WORK TO BE COMPLETED:
Filter the entries, keeping every line with the word "library".

Stored dataset items:

= Beginning of Section =

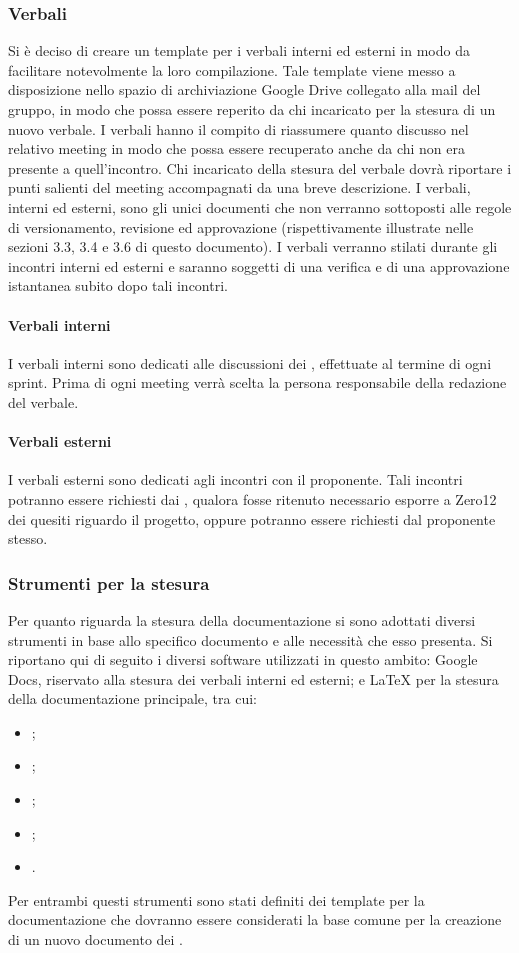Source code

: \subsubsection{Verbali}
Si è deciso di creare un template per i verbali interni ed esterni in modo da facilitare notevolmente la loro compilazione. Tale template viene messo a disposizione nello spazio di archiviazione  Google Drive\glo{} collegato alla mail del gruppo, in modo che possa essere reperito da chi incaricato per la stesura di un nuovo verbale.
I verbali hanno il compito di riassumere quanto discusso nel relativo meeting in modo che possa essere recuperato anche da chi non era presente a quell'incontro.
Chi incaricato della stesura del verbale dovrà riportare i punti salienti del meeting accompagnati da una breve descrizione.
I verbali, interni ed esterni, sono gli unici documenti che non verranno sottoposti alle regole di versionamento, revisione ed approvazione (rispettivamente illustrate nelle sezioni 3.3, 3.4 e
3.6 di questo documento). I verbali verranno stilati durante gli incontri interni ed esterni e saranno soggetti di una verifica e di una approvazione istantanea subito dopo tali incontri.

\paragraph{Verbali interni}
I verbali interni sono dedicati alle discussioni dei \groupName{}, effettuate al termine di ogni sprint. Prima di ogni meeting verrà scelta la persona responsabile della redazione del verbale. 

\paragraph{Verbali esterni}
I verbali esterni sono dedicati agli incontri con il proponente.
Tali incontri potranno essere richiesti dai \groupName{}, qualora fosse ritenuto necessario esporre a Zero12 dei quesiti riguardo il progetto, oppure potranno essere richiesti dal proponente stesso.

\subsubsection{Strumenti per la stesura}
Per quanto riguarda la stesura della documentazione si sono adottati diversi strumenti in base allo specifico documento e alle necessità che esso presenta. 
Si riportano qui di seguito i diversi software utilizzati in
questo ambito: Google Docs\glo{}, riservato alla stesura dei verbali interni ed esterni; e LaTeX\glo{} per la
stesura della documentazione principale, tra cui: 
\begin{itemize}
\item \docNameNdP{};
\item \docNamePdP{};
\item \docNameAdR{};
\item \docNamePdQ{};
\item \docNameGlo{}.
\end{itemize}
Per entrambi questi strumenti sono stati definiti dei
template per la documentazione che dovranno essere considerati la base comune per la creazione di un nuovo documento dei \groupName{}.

= End of Section =
= Beginning of Section =

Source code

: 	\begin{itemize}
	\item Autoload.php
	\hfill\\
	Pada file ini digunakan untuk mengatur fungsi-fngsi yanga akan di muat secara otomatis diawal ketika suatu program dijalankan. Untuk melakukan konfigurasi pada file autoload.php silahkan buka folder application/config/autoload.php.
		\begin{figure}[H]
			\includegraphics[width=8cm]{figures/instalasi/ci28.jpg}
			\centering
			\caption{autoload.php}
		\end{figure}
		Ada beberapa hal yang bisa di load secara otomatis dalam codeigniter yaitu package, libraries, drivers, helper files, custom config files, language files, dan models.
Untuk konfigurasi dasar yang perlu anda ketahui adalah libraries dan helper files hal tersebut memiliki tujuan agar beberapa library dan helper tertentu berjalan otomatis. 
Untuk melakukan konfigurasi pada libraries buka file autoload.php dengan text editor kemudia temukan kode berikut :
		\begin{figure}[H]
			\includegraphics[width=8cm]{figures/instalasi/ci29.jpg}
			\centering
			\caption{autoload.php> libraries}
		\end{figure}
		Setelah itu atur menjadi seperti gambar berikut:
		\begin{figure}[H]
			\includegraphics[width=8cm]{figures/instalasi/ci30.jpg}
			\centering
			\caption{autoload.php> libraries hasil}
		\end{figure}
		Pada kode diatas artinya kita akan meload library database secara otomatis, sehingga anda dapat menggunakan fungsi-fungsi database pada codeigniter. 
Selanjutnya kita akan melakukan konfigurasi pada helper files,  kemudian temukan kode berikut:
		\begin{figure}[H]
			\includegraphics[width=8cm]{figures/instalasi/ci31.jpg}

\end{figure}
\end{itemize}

= End of Section =
= Beginning of Section =

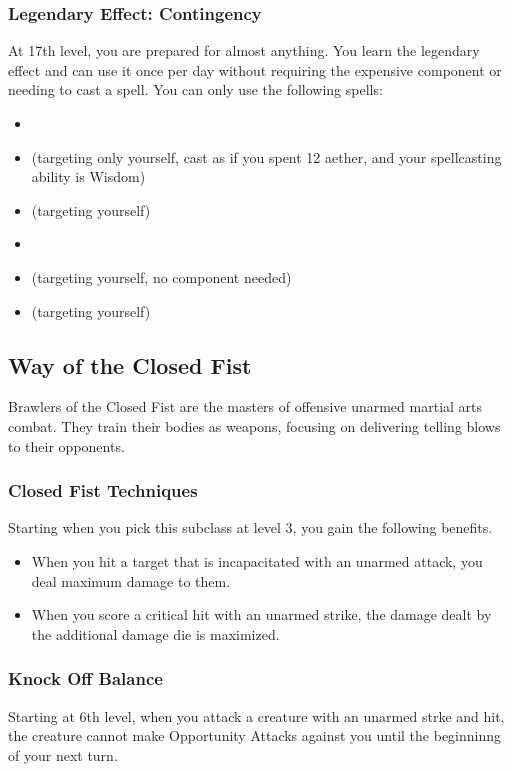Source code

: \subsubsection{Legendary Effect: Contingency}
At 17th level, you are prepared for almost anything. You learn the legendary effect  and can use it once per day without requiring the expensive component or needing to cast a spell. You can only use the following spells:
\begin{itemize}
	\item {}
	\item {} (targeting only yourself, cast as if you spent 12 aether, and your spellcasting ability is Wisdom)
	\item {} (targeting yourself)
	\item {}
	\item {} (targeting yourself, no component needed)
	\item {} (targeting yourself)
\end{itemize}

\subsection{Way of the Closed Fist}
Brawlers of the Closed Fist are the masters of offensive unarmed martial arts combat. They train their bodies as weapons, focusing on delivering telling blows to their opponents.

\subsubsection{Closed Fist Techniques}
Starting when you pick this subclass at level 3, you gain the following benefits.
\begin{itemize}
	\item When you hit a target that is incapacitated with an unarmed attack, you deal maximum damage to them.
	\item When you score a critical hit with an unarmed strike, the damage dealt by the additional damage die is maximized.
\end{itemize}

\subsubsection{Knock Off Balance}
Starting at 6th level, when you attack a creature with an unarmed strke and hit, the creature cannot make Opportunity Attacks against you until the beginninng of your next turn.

= End of Section =

REPLY TO THE EXERCISE:
Untuk konfigurasi dasar yang perlu anda ketahui adalah libraries dan helper files hal tersebut memiliki tujuan agar beberapa library dan helper tertentu berjalan otomatis. 
		Pada kode diatas artinya kita akan meload library database secara otomatis, sehingga anda dapat menggunakan fungsi-fungsi database pada codeigniter. 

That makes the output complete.